San Miguel Canoa acabó marcado. Durante años, nadie se paraba en el pueblo, porque “ahí matan gente”. Quizá el escándalo inmediato hubiera sido más grande y el debate en torno a él más profundo, de no ser por la represión al movimiento estudiantil y los sucesos del 2 de octubre en la Unidad Habitacional Tlatelolco. Una herida más grande opacó a la abierta en Puebla.

Por eso, el linchamiento en San Miguel Canoa quedó en la impunidad: los procesados salieron en libertad pocos años después. Al cura Meza, las autoridades eclesiásticas lo mantuvieron en el pueblo por espacio de un año, y luego lo trasladaron a su lugar de origen, Santa Inés Ahuatempan. No hubo una sanción formal de ningún tipo.

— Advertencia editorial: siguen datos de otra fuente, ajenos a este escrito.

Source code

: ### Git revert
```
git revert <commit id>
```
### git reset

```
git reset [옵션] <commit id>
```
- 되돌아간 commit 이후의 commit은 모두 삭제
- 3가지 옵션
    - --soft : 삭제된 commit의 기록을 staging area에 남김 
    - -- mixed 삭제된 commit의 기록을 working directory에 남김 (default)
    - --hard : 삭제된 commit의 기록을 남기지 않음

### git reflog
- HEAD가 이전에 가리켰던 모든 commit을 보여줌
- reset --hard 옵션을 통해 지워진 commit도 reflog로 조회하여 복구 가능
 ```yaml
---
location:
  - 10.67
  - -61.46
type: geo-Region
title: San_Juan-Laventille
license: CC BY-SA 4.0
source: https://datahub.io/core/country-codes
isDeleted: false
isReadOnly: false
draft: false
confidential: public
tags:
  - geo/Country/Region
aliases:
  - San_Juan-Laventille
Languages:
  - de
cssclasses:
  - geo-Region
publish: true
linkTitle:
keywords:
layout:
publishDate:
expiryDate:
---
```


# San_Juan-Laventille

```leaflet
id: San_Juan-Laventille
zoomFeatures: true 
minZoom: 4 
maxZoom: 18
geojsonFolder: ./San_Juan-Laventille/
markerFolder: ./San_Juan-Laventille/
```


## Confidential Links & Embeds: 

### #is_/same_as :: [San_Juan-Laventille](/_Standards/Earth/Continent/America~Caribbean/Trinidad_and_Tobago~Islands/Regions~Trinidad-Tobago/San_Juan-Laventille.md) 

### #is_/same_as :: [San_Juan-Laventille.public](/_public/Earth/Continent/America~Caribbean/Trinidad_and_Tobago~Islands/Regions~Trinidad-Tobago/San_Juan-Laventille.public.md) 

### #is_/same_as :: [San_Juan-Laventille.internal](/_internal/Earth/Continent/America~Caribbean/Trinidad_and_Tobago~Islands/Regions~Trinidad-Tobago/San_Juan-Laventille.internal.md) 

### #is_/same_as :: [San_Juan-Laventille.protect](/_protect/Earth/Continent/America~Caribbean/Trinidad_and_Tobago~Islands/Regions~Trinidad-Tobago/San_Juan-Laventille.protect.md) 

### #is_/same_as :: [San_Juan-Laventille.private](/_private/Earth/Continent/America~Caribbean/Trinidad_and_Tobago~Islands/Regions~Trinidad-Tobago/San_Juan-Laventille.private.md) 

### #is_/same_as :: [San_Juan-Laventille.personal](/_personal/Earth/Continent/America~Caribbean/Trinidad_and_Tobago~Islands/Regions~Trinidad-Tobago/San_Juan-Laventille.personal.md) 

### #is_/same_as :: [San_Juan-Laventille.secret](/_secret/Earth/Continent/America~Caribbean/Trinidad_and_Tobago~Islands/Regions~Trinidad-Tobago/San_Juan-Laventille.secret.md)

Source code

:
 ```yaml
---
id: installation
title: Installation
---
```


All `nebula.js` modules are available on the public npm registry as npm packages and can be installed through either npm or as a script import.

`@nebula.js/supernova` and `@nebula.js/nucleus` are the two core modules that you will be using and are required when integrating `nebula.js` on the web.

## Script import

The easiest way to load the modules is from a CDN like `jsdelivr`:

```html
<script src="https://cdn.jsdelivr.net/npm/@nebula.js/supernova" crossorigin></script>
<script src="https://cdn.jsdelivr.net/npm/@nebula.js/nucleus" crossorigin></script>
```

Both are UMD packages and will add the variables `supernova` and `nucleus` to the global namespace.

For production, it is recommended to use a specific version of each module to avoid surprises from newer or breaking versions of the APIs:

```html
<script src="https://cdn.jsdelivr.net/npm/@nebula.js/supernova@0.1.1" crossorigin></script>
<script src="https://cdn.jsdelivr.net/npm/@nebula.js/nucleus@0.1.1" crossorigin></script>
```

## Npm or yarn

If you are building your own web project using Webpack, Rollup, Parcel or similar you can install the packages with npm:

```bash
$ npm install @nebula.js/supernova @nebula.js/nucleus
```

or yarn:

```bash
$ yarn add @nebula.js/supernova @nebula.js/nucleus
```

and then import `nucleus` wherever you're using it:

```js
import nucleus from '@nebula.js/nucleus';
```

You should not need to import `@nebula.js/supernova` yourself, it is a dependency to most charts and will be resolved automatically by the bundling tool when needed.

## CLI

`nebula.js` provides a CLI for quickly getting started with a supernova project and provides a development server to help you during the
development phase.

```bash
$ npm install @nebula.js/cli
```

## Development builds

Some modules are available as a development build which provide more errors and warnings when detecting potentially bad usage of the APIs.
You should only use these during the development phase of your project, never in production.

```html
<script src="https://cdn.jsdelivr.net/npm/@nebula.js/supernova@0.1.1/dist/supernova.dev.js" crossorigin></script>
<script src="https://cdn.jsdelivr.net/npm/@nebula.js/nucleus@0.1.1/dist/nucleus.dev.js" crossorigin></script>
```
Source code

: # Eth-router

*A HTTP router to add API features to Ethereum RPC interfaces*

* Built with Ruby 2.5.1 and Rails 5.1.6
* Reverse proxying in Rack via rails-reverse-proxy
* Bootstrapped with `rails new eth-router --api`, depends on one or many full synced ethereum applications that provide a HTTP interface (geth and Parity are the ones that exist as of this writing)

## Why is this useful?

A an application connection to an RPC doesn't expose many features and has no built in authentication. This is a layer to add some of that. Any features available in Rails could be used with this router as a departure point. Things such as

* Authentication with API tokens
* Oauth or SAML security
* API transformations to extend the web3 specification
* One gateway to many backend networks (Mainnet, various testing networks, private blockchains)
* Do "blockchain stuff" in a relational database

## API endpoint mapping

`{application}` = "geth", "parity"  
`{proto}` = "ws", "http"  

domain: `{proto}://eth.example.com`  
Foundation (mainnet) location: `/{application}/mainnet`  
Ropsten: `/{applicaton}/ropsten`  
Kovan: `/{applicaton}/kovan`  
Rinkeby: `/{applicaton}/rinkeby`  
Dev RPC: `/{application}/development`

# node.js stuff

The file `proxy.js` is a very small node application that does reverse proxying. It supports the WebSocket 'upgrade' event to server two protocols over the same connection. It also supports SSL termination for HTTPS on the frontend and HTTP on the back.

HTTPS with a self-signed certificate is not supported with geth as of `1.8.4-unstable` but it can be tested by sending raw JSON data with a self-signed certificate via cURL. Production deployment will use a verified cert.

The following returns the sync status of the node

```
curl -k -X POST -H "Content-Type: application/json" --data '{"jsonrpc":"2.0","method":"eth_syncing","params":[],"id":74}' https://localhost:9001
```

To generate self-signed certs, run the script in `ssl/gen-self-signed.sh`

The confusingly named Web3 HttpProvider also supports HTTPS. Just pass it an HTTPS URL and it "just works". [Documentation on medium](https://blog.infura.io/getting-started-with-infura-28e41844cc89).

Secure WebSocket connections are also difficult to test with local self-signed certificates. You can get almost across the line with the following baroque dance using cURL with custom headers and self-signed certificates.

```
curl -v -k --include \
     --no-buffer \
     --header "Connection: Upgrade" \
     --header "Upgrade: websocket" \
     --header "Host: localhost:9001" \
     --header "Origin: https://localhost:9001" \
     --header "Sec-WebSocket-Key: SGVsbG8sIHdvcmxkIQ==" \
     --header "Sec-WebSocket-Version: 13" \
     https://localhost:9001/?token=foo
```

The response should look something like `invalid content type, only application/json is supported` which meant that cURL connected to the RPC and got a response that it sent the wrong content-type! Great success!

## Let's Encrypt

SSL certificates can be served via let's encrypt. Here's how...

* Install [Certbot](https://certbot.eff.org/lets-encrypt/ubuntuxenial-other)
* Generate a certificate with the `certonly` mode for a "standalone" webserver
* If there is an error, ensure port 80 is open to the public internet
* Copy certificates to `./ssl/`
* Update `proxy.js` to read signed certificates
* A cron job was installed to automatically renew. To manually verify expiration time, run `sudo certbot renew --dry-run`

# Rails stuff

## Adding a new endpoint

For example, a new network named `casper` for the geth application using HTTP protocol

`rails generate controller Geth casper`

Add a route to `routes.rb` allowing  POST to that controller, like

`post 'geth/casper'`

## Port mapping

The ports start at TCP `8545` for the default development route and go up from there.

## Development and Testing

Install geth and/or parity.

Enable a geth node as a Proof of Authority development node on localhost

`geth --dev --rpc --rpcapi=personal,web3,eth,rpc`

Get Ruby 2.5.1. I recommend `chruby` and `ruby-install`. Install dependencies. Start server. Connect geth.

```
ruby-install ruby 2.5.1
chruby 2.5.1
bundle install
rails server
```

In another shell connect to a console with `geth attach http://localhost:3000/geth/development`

Cuando los hechos de Canoa todavía eran pasado reciente, el cineasta Felipe Cazals llevó el caso al cine. Rodó en 1975 y la película se estrenó en 1976. El guion de Tomás Pérez Turrent se nutrió de conversaciones con los sobrevivientes. El público vio cómo el cortejo fúnebre de Lucas García se cruzaba con el desfile del 16 de septiembre.

Quien vea “Canoa: memoria de un hecho vergonzoso”, se asomará al horror puro. No hay peores historias que esas, las que nos enfrentan a lo más oscuro de los miedos humanos, esos que desencadenan la violencia.